Notice that ever is elided to read e’er through syncope (the removal of a letter or syllable from the middle of a word) [Sister Miriam Joseph: Shakespeare's Use of the Arts of Language p. 52]. In this case, either the copyist or Middleton chose to deliberately spell out the elision and, by extension,  his concern that the Iambic rhythm be maintained.  (And this is the curious feature of this and the play in general. There’s a kind of schizophrenic  attentiveness to the meter. On the one hand, as with the line before this one, Middleton or the copyist doesn’t seem concerned with the meter or with indicating where the actors should elide words. Should we care about the meter? Then, with the very next line, Middleton or the copyist elides ever. Does he or doesn’t he care? Here’s my theory:

The iambic meter mattered.

However, Middleton and his contemporaries were frequently writing with great haste and they weren’t thinking of their works as poems to be read by the public. 1.) These plays were to be performed by actors drenched in the practice of performing blank verse – some having performed for and with Shakespeare and Marlowe. Middleton probably didn’t find it necessary to spell out every instance of elision, knowing the actors would “normalize” the lines. 2.) He may have simply overlooked such indications in the haste of writing. 3.) Few plays from this period survive in the author’s original hand. Texts were frequently altered by copyists if only because they couldn’t read the Dramatist’s hand writing.
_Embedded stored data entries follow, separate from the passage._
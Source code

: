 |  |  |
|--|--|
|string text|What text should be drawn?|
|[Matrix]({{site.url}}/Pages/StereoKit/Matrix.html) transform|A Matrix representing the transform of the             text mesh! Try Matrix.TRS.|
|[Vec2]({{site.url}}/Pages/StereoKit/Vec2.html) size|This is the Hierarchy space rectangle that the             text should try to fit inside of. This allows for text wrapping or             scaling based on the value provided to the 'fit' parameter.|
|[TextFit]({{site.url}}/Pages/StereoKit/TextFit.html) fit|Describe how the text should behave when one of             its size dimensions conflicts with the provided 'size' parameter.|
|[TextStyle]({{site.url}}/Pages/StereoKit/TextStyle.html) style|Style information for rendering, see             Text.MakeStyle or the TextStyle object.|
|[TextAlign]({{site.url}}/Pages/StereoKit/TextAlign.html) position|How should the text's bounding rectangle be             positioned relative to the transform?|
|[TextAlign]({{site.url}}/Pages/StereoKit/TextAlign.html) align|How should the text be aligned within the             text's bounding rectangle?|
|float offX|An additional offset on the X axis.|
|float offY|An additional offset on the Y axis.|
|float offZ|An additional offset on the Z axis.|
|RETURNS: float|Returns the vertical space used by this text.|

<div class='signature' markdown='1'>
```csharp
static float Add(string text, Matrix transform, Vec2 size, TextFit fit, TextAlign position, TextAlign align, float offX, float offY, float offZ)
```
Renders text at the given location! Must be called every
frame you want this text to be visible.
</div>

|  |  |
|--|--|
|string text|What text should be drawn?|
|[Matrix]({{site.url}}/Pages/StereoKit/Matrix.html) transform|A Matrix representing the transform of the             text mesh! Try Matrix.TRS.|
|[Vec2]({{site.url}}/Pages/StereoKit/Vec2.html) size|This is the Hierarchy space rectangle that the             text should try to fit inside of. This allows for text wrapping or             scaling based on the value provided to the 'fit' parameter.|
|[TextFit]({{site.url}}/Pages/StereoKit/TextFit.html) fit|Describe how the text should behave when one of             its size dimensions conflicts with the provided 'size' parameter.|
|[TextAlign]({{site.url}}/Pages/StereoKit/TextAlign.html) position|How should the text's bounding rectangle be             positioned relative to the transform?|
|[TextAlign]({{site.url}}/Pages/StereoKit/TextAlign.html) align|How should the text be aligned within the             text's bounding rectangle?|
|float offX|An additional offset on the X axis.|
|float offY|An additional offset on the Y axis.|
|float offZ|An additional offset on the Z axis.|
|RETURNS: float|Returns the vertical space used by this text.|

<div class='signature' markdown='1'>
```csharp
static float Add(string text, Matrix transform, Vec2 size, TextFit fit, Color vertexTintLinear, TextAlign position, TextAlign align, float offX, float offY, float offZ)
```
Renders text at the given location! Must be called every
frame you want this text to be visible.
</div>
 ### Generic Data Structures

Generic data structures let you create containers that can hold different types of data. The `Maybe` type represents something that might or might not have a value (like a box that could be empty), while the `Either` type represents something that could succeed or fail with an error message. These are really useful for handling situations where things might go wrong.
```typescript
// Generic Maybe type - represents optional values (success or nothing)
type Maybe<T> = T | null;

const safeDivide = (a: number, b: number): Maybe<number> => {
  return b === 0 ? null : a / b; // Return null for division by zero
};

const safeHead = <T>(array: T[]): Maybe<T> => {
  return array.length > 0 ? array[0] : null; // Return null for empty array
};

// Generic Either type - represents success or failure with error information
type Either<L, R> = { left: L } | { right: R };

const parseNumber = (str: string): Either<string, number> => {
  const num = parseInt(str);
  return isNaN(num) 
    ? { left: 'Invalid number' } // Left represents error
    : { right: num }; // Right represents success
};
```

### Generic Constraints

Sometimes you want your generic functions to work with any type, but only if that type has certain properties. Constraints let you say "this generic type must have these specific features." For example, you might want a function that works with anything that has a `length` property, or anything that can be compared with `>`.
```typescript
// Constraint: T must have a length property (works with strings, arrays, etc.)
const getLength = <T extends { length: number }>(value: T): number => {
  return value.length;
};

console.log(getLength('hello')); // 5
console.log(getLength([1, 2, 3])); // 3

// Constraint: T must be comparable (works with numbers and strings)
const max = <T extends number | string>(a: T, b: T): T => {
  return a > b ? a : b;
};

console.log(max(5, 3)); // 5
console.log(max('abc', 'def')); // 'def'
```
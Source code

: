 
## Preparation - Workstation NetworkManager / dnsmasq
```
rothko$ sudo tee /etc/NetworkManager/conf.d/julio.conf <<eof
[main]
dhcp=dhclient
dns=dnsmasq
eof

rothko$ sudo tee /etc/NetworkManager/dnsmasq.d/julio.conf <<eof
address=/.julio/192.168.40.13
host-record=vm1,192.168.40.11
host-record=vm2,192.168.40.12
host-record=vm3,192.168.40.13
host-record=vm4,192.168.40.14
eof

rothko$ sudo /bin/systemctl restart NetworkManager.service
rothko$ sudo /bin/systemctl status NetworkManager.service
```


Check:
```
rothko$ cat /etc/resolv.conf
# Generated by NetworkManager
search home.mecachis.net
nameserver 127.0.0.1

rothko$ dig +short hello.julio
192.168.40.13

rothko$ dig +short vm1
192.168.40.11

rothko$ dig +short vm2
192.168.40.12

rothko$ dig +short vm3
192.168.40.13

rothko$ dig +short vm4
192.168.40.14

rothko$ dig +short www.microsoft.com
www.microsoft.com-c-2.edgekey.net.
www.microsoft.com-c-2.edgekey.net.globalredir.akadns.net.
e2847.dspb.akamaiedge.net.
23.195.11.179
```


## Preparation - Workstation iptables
All these may sound like rationalizations, but the play to remember is Marlowe’s Tamburlaine. This play electrified the public and other Dramatists not just for its subject matter – the drama – but for the genius of its blank verse. The verse form was part and parcel of the drama and dramatists were, in part, appraised by their use of it. These were heady times for the English language.

WittyPate

Wits, sir?

Old Knight

Ay, wits, sir; if it be so strange to thee
I’m sorry I spent that time to get a fool,

The phrase sorry I spent can be elided so that the y and I combine if spoken quickly, somewhat maintaining the Iambic beat.

I might have employed my pains a great deal better.

This line can be elided to read something like: I might ha’employed my pains… (You might think this is a stretch, but Middleton employs this very elision in the next line.)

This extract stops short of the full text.